EXERCISE PROMPT ▸ Give a verbatim copy of the data, leaving the pictures out.

ENTRIES PROVIDED ▸
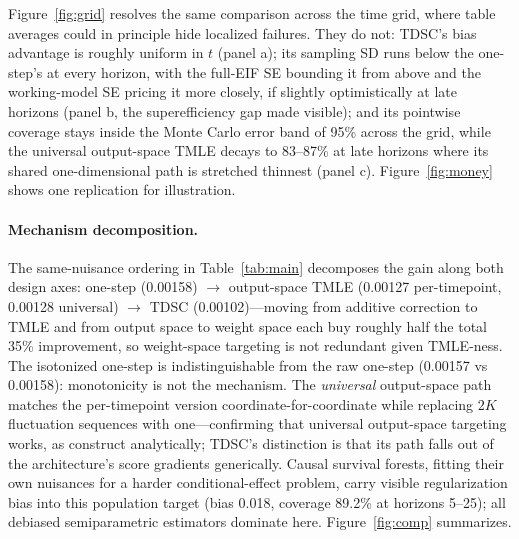 \documentclass[11pt]{article}
\theoremstyle{remark}
\begin{document}
Figure~\ref{fig:grid} resolves the same comparison across the time grid, where table averages could in principle hide localized failures. They do not: TDSC's bias advantage is roughly uniform in $t$ (panel a); its sampling SD runs below the one-step's at every horizon, with the full-EIF SE bounding it from above and the working-model SE pricing it more closely, if slightly optimistically at late horizons (panel b, the superefficiency gap made visible); and its pointwise coverage stays inside the Monte Carlo error band of 95\% across the grid, while the universal output-space TMLE decays to 83--87\% at late horizons where its shared one-dimensional path is stretched thinnest (panel c). Figure~\ref{fig:money} shows one replication for illustration.

\paragraph{Mechanism decomposition.} The same-nuisance ordering in Table~\ref{tab:main} decomposes the gain along both design axes: one-step (0.00158) $\to$ output-space TMLE (0.00127 per-timepoint, 0.00128 universal) $\to$ TDSC (0.00102)---moving from additive correction to TMLE and from output space to weight space each buy roughly half the total 35\% improvement, so weight-space targeting is not redundant given TMLE-ness. The isotonized one-step is indistinguishable from the raw one-step (0.00157 vs 0.00158): monotonicity is not the mechanism. The \emph{universal} output-space path matches the per-timepoint version coordinate-for-coordinate while replacing $2K$ fluctuation sequences with one---confirming that universal output-space targeting works, as \citet{cai2020,rytgaard2024} construct analytically; TDSC's distinction is that its path falls out of the architecture's score gradients generically. Causal survival forests, fitting their own nuisances for a harder conditional-effect problem, carry visible regularization bias into this population target (bias 0.018, coverage 89.2\% at horizons 5--25); all debiased semiparametric estimators dominate here. Figure~\ref{fig:comp} summarizes.
\end{document}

SOLUTION FOR THIS PROBLEM ▸
 \documentclass[11pt]{article}
\theoremstyle{remark}
\begin{document}
Figure~\ref{fig:grid} resolves the same comparison across the time grid, where table averages could in principle hide localized failures. They do not: TDSC's bias advantage is roughly uniform in $t$ (panel a); its sampling SD runs below the one-step's at every horizon, with the full-EIF SE bounding it from above and the working-model SE pricing it more closely, if slightly optimistically at late horizons (panel b, the superefficiency gap made visible); and its pointwise coverage stays inside the Monte Carlo error band of 95\% across the grid, while the universal output-space TMLE decays to 83--87\% at late horizons where its shared one-dimensional path is stretched thinnest (panel c). Figure~\ref{fig:money} shows one replication for illustration.

\paragraph{Mechanism decomposition.} The same-nuisance ordering in Table~\ref{tab:main} decomposes the gain along both design axes: one-step (0.00158) $\to$ output-space TMLE (0.00127 per-timepoint, 0.00128 universal) $\to$ TDSC (0.00102)---moving from additive correction to TMLE and from output space to weight space each buy roughly half the total 35\% improvement, so weight-space targeting is not redundant given TMLE-ness. The isotonized one-step is indistinguishable from the raw one-step (0.00157 vs 0.00158): monotonicity is not the mechanism. The \emph{universal} output-space path matches the per-timepoint version coordinate-for-coordinate while replacing $2K$ fluctuation sequences with one---confirming that universal output-space targeting works, as \citet{cai2020,rytgaard2024} construct analytically; TDSC's distinction is that its path falls out of the architecture's score gradients generically. Causal survival forests, fitting their own nuisances for a harder conditional-effect problem, carry visible regularization bias into this population target (bias 0.018, coverage 89.2\% at horizons 5--25); all debiased semiparametric estimators dominate here. Figure~\ref{fig:comp} summarizes.
\end{document}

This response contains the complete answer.